Materials provided:

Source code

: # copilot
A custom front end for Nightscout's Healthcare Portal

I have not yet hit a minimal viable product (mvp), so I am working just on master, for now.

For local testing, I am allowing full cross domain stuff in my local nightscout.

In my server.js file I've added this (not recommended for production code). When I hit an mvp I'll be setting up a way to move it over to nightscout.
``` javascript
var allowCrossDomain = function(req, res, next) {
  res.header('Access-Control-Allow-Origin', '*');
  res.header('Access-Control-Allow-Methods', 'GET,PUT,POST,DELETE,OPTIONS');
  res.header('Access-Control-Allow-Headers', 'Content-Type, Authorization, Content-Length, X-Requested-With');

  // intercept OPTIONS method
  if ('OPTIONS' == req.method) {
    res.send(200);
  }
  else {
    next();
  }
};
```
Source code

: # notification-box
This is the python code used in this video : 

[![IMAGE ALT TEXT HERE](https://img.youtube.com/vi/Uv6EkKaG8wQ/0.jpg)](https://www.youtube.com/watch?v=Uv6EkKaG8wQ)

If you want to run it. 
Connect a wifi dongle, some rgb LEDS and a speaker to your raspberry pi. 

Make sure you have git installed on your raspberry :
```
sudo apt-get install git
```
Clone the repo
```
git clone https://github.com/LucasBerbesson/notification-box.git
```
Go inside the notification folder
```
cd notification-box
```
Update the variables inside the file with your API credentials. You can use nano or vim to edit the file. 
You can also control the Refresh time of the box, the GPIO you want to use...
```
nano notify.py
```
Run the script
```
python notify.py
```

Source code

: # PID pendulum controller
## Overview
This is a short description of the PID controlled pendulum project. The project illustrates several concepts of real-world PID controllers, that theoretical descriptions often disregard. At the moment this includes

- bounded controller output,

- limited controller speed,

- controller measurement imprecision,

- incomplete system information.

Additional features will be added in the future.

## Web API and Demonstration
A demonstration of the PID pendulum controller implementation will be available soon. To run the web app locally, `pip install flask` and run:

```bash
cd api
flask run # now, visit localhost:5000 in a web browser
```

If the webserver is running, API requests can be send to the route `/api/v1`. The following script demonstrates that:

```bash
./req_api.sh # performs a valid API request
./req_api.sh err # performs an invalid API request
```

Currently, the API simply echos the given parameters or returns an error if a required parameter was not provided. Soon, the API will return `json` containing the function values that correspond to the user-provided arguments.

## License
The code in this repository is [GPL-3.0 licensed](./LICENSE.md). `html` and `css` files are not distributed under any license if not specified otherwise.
==
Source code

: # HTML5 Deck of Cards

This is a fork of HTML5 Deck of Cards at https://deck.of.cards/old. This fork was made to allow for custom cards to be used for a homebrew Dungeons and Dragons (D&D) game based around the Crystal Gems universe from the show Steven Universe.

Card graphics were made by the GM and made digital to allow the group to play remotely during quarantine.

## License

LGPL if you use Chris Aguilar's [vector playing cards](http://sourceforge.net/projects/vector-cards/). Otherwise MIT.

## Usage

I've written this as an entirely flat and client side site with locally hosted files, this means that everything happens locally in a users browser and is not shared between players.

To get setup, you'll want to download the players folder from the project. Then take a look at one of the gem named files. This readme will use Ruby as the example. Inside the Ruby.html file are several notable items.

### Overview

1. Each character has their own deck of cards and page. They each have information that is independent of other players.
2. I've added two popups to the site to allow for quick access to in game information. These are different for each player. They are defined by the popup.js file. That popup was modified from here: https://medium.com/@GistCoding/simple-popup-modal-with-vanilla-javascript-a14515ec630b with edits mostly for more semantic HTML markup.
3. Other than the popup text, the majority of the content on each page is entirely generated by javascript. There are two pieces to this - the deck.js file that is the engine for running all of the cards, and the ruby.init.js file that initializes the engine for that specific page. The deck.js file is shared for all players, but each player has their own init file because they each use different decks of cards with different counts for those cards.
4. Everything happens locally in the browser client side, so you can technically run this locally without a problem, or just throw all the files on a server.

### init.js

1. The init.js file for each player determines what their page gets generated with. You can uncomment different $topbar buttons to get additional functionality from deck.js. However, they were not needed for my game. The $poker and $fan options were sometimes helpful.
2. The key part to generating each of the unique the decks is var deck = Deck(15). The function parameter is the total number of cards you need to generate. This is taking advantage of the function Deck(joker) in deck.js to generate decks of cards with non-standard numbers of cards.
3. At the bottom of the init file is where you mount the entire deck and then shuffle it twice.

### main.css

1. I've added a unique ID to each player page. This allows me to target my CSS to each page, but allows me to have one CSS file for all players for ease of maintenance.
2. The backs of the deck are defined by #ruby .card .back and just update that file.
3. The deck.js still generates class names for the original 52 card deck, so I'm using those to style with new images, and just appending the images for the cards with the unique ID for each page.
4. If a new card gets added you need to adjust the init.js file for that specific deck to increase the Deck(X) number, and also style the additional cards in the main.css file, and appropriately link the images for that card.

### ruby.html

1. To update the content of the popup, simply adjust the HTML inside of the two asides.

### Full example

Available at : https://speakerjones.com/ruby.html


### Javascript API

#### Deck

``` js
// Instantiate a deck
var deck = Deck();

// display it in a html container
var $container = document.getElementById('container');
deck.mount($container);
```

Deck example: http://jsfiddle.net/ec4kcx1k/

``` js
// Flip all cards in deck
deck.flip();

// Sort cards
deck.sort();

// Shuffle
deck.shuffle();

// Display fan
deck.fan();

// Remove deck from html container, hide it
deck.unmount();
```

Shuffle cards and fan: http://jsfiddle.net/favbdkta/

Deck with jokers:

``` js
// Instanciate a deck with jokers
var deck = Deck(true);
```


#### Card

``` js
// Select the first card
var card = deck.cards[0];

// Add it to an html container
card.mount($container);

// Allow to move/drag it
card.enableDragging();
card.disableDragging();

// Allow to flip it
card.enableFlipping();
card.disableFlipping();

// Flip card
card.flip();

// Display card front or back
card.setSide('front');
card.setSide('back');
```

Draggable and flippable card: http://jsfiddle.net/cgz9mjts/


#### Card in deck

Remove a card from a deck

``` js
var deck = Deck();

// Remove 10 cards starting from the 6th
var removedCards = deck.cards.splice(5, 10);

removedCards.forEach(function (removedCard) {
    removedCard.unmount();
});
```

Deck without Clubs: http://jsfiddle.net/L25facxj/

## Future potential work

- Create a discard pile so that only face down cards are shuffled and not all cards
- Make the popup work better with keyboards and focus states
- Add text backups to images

Task brief: Check all the records above and select each line where the string "python" is found.

Response box:
This is the python code used in this video : 
python notify.py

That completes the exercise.